Missions can be approached in either stealth or dynamic mode. In stealth mode, the SWAT team moves slowly and deliberately, speaking softly and avoiding loud noises (e.g. quietly lock picking a locked door instead of kicking it down), giving the player the element of surprise. In dynamic mode, the team moves quickly, speaks loudly, and freely uses loud weaponry and equipment (such as breaching charges, grenades, and firearms) to clear an area rapidly. Modes are not set, and the player can freely shift between them, though the game automatically shifts from stealth to dynamic when the team is compromised by a loud noise or contact with a suspect.

Difficulty levels range through easy, medium and hard, affecting the aggression and likelihood of surrender of suspects. The player can also separately adjust reaction times for both officers and suspects, from 1 to 20 milliseconds.
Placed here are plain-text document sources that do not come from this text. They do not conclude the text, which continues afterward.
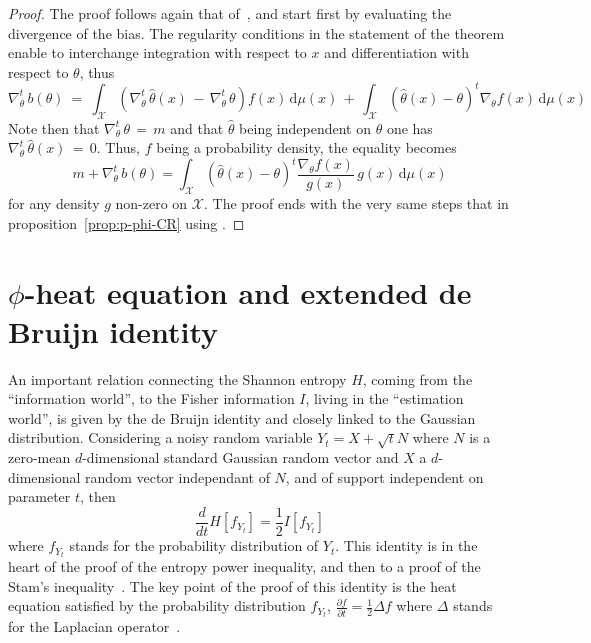 \documentclass[english,sort&compress]{elsarticle}
\theoremstyle{definition}
\theoremstyle{plain}
\theoremstyle{plain}
\def\dmu{\mathrm{d}\mu}
\def\X{\mathcal{X}}
\begin{document}
\begin{proof}
  The proof  follows again that  of~\cite{Ber13}, and start first  by evaluating
  the divergence of the bias.  The regularity conditions in the statement of the
  theorem   enable  to  interchange   integration  with   respect  to   $x$  and
  differentiation with respect to $\theta$, thus
  \[
  \nabla_\theta^t  \,  b(\theta)  \:  =  \: \int_\X  \left(  \nabla_\theta^t  \,
    \widehat{\theta}(x)  \,  - \,  \nabla_\theta^t  \,  \theta  \right) f(x)  \,
  \dmu(x)  \,  +  \,  \int_\X  \left(  \widehat{\theta}(x)  -  \theta  \right)^t
  \nabla_\theta f(x) \, \dmu(x)
  \]
  Note   then  that   $\nabla_\theta^t  \,   \theta  \,   =  \,   m$   and  that
  $\widehat{\theta}$  being independent  on  $\theta$ one  has $\nabla_\theta^t  \,
  \widehat{\theta}(x) \,  = \, 0$. Thus,  $f$ being a  probability density, the
  equality becomes
  \[
  m + \nabla_\theta^t \, b(\theta) = \int_\X \left( \widehat{\theta}(x) - \theta
  \right)^t \frac{\nabla_\theta f(x)}{g(x)} \, g(x) \, \dmu(x)
  \]
  for any density $g$ non-zero on $\X$.  The proof ends with the very same steps
  that in proposition~\ref{prop:p-phi-CR} using \cite[Lemma2]{Ber13}.
\end{proof}


\section{$\phi$-heat equation and extended de Bruijn identity}
\label{sec:deBruijn}

An  important relation  connecting  the  Shannon entropy  $H$,  coming from  the
``information world'', to the Fisher information $I$, living in the ``estimation
world'', is given  by the de Bruijn identity and closely  linked to the Gaussian
distribution. Considering a  noisy random variable $Y_t = X  + \sqrt{t} N$ where
$N$ is  a zero-mean  $d$-dimensional standard Gaussian  random vector and  $X$ a
$d$-dimensional random vector independant of  $N$, and of support independent on
parameter  $t$,  then $$\frac{d}{dt}  H[f_{Y_t}]  =  \frac12 I[f_{Y_t}]$$  where
$f_{Y_t}$ stands for the probability  distribution of $Y_t$. This identity is in
the heart of the  proof of the entropy power inequality, and  then to a proof of
the  Stam's inequality~\cite{CovTho06}.   The key  point  of the  proof of  this
identity  is  the  heat  equation  satisfied  by  the  probability  distribution
$f_{Y_t}$,  $\frac{\partial f}{\partial t}  = \frac12  \Delta f$  where $\Delta$
stands for the Laplacian operator~\cite{Wid75}.
\end{document}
SWAT 3 also includes a multiplayer mode, including traditional deathmatch and team deathmatch modes, as well as cooperative play using the singleplayer missions. Following the purchase of Sierra by Activision, the SWAT 3 multiplayer servers went down permanently, though unofficial third-party servers are still maintained by players.

SWAT 3 includes tools and support for modifying the game. A modding community has grown around SWAT 3, producing new missions, maps, weapons, and character models for use in both singleplayer and multiplayer modes.

Plot
In 2005, the United Nations prepares to sign the Nuclear Abolition Treaty at the Los Angeles Convention Center. The event draws world leaders, representatives, and tourists to Los Angeles, but also violent criminals and terrorists seeking to use the signing and the influx of dignitaries as a platform for their demands. Tasked with protecting the city and the delegates is the Los Angeles Police Department and their Metropolitan Division, with firepower and tactical needs being the responsibility of D Platoon, SWAT.

In July 2005, the LAPD executes a series of search warrants against members of the sovereign citizen doomsday cult Sovereign America. Shortly after, a series of attacks occur across the city: the Turkish consulate is bombed, and its ambassador kidnapped, by a Kurdish nationalist group, the Kurdish People's Party; the Hollywood Hills mansion of cable provider CEO Donald Foreman is invaded by an armed group that holds him and his family for ransom; and Orthodox patriarch Alexei III and his retinue are taken hostage by terrorists in a sprawling Orthodox cathedral. SWAT is deployed to handle each incident, and the LAPD learns Alexei III was planning to attend the signing ceremony.

Suddenly, an airliner carrying the President of Algeria is shot down by a surface-to-air missile, killing all passengers and crew aboard; the resulting chaos caused by the shutdown of LAX has created a significant number of vulnerable targets for more missiles, including the plane of Russian President Igor Stomas. SWAT locates the assassins, the Neo-Soviet communist People's Liberation Party, in a construction site and defeats them before they can fire another missile. Soon after, the PLP storms a television studio during an afternoon talk show, holding LA Mayor Marlin Fitzpatrick, Tolerance Defense League Chairman Herman Moyer, host Donna Briggs, and many members of the audience and station staff hostage, demanding an international broadcast for their message of Soviet reunification; the LAPD feigns the broadcast, distracting them for SWAT to move in and free the hostages.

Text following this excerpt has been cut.